== Task to carry out ==
Go through the entries below and work out how many lines include "text". Answer with the number only.

== Input data ==

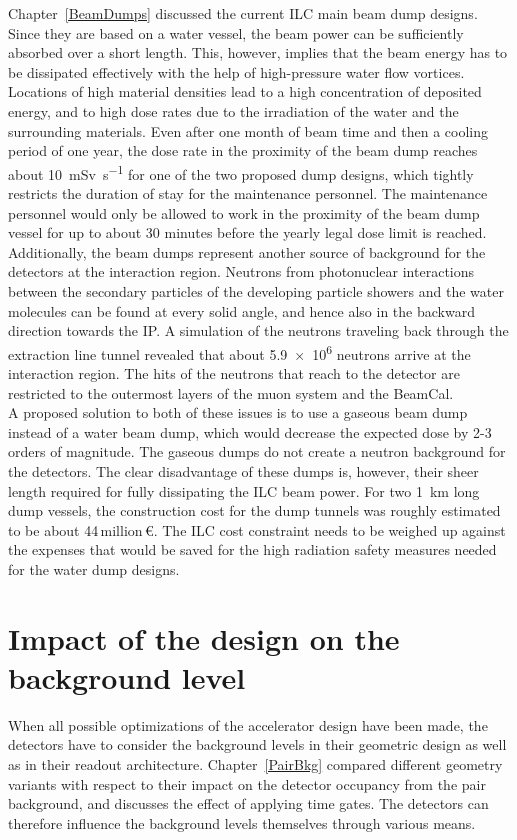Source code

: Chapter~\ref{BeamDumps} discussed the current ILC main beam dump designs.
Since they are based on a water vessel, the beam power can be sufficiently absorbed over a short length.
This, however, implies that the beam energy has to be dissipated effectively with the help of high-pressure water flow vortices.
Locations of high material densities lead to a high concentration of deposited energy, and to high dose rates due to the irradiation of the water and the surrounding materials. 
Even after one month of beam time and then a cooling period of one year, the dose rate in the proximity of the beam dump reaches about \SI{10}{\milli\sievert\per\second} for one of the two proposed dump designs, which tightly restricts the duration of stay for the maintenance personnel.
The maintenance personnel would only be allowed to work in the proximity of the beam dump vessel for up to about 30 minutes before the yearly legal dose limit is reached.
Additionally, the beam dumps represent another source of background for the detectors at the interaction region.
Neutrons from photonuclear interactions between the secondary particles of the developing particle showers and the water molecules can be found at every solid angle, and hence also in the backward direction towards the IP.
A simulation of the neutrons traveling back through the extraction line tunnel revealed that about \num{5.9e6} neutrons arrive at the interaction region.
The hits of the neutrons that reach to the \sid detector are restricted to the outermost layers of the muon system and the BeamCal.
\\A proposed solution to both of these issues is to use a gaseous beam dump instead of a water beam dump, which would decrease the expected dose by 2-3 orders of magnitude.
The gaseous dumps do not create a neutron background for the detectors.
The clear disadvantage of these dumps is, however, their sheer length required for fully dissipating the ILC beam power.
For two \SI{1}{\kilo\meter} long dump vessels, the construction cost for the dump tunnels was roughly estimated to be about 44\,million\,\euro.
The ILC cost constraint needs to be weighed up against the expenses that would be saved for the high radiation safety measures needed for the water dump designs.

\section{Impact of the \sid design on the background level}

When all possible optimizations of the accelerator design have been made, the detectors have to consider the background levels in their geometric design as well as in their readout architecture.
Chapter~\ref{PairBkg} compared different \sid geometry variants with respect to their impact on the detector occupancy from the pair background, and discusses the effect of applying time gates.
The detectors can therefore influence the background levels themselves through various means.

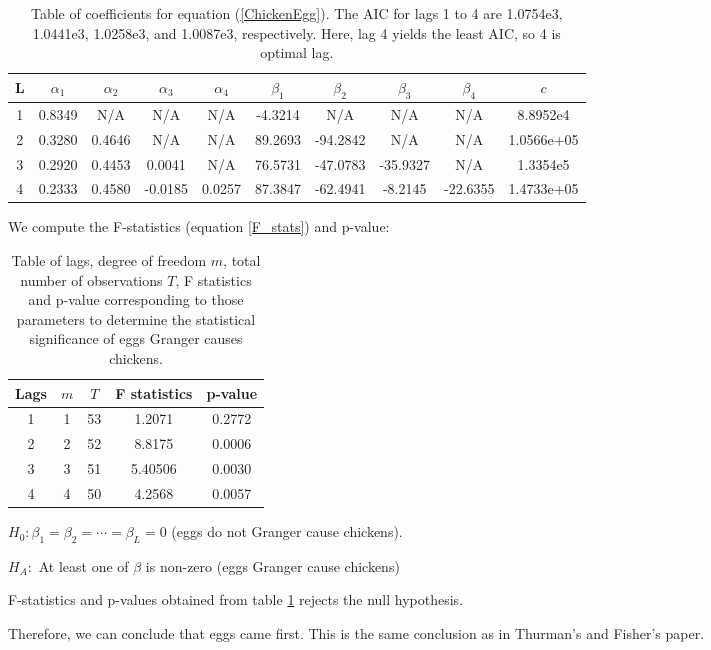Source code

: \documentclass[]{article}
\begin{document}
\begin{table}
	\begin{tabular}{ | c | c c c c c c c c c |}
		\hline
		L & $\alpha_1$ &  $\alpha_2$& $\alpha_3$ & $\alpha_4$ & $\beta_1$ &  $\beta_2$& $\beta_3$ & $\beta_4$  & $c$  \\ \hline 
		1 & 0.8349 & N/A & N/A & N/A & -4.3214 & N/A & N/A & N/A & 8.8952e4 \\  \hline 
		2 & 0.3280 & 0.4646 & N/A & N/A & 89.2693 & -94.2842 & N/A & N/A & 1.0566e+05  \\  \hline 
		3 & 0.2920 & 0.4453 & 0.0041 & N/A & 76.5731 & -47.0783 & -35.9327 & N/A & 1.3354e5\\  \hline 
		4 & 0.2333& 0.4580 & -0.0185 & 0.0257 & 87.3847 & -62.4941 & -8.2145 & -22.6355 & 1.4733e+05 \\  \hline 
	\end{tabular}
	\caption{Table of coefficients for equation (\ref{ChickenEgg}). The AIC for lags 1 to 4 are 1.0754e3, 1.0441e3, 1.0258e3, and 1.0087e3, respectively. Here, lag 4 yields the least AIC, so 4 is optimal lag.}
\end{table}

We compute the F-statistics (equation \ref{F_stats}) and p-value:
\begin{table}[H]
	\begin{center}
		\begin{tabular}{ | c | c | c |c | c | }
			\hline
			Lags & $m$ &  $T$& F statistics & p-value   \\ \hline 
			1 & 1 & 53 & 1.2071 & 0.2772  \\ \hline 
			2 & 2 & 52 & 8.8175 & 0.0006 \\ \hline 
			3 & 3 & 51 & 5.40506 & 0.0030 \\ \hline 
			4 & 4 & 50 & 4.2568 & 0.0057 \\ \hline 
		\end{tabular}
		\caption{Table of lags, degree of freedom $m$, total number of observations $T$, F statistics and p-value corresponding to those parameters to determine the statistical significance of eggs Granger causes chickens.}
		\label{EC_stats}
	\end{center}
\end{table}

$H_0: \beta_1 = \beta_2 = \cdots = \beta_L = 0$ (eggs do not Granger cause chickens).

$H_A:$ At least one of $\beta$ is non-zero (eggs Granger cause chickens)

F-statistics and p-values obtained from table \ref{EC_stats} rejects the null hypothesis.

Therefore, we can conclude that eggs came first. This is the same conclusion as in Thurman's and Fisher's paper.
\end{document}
==
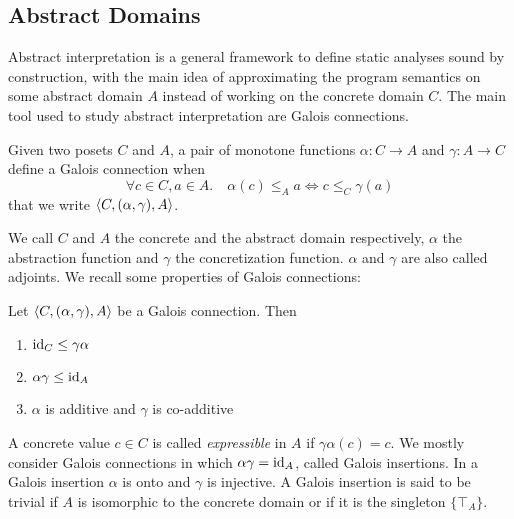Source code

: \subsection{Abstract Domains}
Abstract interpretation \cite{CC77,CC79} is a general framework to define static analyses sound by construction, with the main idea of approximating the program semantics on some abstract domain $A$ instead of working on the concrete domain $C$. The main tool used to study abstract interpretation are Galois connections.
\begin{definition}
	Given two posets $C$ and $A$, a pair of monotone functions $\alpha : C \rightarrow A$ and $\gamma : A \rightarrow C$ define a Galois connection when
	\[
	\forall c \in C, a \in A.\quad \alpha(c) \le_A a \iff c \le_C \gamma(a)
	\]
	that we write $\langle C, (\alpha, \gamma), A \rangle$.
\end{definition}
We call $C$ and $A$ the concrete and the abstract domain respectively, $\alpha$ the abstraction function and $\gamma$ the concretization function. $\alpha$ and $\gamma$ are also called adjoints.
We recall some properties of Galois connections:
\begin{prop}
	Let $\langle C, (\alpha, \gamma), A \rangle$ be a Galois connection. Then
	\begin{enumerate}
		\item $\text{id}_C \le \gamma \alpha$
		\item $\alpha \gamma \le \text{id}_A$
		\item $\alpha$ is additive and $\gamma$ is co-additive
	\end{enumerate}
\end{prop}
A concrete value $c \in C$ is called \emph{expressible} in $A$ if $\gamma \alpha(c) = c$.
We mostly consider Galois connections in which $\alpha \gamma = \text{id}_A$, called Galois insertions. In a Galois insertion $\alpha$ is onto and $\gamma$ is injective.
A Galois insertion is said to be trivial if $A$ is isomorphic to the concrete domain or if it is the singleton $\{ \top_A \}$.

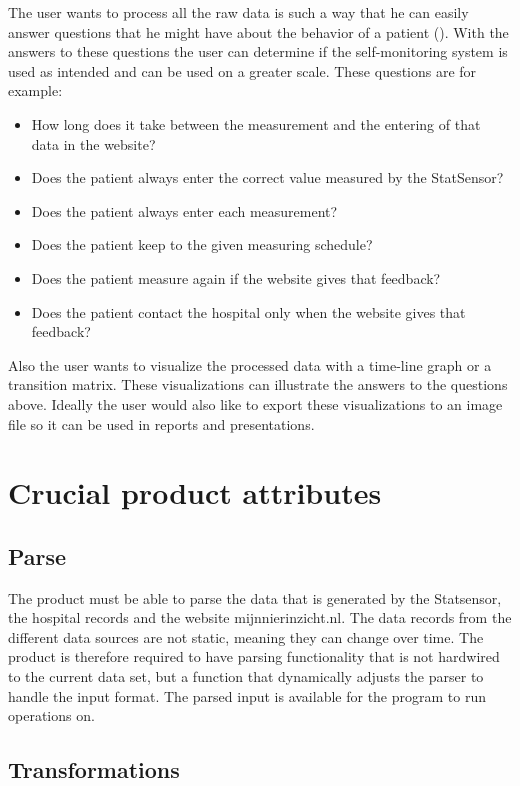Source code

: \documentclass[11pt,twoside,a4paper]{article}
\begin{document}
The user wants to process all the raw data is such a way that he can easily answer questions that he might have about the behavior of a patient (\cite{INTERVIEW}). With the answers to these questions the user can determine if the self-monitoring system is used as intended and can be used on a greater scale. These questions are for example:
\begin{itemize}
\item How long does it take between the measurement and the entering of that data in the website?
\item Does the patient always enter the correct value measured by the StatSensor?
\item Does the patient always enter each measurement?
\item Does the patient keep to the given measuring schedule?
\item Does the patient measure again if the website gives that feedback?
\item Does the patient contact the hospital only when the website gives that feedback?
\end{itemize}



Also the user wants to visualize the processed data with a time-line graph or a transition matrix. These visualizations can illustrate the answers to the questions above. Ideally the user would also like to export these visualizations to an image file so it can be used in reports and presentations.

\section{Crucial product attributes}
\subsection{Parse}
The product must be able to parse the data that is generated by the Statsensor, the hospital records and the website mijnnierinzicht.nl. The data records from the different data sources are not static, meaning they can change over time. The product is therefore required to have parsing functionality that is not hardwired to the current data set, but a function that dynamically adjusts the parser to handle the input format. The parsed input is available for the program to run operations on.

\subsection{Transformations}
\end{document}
---
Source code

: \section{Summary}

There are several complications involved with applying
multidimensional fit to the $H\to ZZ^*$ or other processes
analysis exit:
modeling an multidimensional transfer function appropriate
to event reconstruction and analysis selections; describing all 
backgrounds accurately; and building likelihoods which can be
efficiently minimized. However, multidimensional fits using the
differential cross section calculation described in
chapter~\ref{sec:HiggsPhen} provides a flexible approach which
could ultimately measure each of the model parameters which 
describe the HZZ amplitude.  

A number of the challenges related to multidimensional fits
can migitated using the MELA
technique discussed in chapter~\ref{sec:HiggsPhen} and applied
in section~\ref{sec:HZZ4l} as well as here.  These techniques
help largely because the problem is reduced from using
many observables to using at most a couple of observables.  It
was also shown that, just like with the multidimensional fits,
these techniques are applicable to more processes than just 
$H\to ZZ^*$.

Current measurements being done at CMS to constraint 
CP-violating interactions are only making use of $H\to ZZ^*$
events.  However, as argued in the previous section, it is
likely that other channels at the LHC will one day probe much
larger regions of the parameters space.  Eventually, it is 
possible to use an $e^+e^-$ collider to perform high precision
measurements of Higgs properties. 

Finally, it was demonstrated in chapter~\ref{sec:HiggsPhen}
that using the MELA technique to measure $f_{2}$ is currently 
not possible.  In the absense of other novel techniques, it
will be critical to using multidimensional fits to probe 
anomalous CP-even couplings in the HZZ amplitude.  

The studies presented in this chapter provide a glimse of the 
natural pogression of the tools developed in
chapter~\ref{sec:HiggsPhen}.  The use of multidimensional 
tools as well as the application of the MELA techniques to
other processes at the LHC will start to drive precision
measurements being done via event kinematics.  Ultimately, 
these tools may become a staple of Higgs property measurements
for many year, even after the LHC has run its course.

== Response to this exercise ==
3